Oracle Corp. is widely recognized as one of the largest software companies in the world. Founded in 1977, Oracle has developed and sold database management programs, applications, and other software products for decades, amassing more than 147,000 customers in 175 countries. In its 2019 fiscal year, Oracle posted $39.5 billion in revenue.
But less well known is that Oracle also manufactures computer hardware. The company got into the hardware business in 2010 when it acquired Sun Microsystems, which at that time was considered one of the leading makers of engineering workstations and servers.

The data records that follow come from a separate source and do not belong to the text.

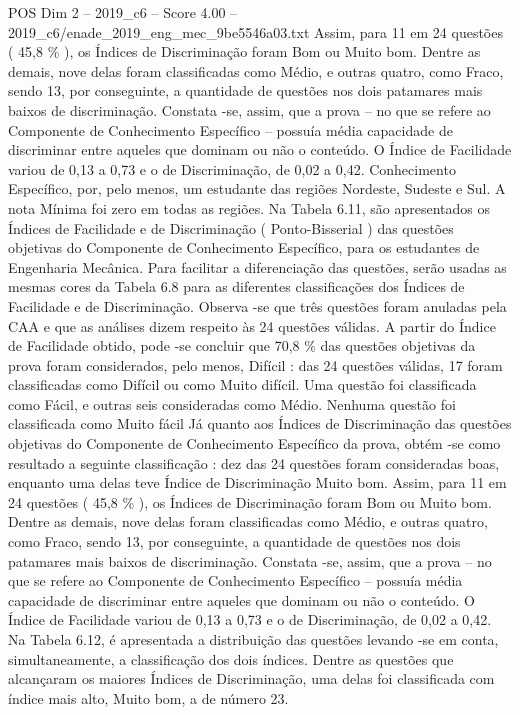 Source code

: \begin{textsample}{POS Dim 2 – 2019\_c6 – Score 4.00 – 2019\_c6/enade\_2019\_eng\_mec\_9be5546a03.txt}
Assim, para 11 em 24 questões ( 45,8 \% ), os Índices de Discriminação foram Bom ou Muito bom.
Dentre as demais, nove delas foram classificadas como Médio, e outras quatro, como Fraco, sendo 13, por conseguinte, a quantidade de questões nos dois patamares mais baixos de discriminação.
Constata -se, assim, que a prova – no que se refere ao Componente de Conhecimento Específico – possuía média capacidade de discriminar entre aqueles que dominam ou não o conteúdo.
O Índice de Facilidade variou de 0,13 a 0,73 e o de Discriminação, de 0,02 a 0,42.
Conhecimento Específico, por, pelo menos, um estudante das regiões Nordeste, Sudeste e Sul.
A nota Mínima foi zero em todas as regiões.
Na Tabela 6.11, são apresentados os Índices de Facilidade e de Discriminação ( Ponto-Bisserial ) das questões objetivas do Componente de Conhecimento Específico, para os estudantes de Engenharia Mecânica.
Para facilitar a diferenciação das questões, serão usadas as mesmas cores da Tabela 6.8 para as diferentes classificações dos Índices de Facilidade e de Discriminação.
Observa -se que três questões foram anuladas pela CAA e que as análises dizem respeito às 24 questões válidas.
A partir do Índice de Facilidade obtido, pode -se concluir que 70,8 \% das questões objetivas da prova foram considerados, pelo menos, Difícil : das 24 questões válidas, 17 foram classificadas como Difícil ou como Muito difícil.
Uma questão foi classificada como Fácil, e outras seis consideradas como Médio.
Nenhuma questão foi classificada como Muito fácil Já quanto aos Índices de Discriminação das questões objetivas do Componente de Conhecimento Específico da prova, obtém -se como resultado a seguinte classificação : dez das 24 questões foram consideradas boas, enquanto uma delas teve Índice de Discriminação Muito bom.
Assim, para 11 em 24 questões ( 45,8 \% ), os Índices de Discriminação foram Bom ou Muito bom.
Dentre as demais, nove delas foram classificadas como Médio, e outras quatro, como Fraco, sendo 13, por conseguinte, a quantidade de questões nos dois patamares mais baixos de discriminação.
Constata -se, assim, que a prova – no que se refere ao Componente de Conhecimento Específico – possuía média capacidade de discriminar entre aqueles que dominam ou não o conteúdo.
O Índice de Facilidade variou de 0,13 a 0,73 e o de Discriminação, de 0,02 a 0,42.
Na Tabela 6.12, é apresentada a distribuição das questões levando -se em conta, simultaneamente, a classificação dos dois índices.
Dentre as questões que alcançaram os maiores Índices de Discriminação, uma delas foi classificada com índice mais alto, Muito bom, a de número 23.

\end{textsample}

With revenues today of about $2 billion, Oracle’s Sun server business represents only a fraction of the company overall. Still, its production volume of about 6,000 server units per year feeds both the commercial market as well as Oracle itself as the company continues to grow its data center footprint worldwide.
Most notably, Oracle quotes a five-day lead line on server orders. How it is able to do so was the subject of a Manufacturing Leadership Council plant tour earlier this month at Oracle’s 80,000-square foot manufacturing facility in Hillsboro, Ore.
MLC members learned about Oracle’s production model, its supply chain management operation, its emphasis on quality, and saw the company’s first steps into employing Internet of Things technology on the factory floor.
The Hillsboro factory, which assembles and tests more than 70 different types of server products including Oracle’s Exadata database server, traces its roots to the early 1970s under a company called Floating Point Systems, a manufacturer of attached array processors and so-called mini-supercomputers. FPS was sold to Cray Research, a maker of supercomputers, in 1991.  In 1996, Silicon Graphics acquired Cray, and shortly thereafter Cray’s Business Systems Division was sold to Sun. In addition to server assembly, the Hillsboro facility also plans for other products such as Oracle’s Micro POS equipment.
Over time, the factory’s fixed lead times have evolved. In 2005, for example, lead times stretched from 10 to 50 days. By 2010, the factory was able to offer eight- to 12-day lead times. And in 2015, a decision was made to fix lead times at five days.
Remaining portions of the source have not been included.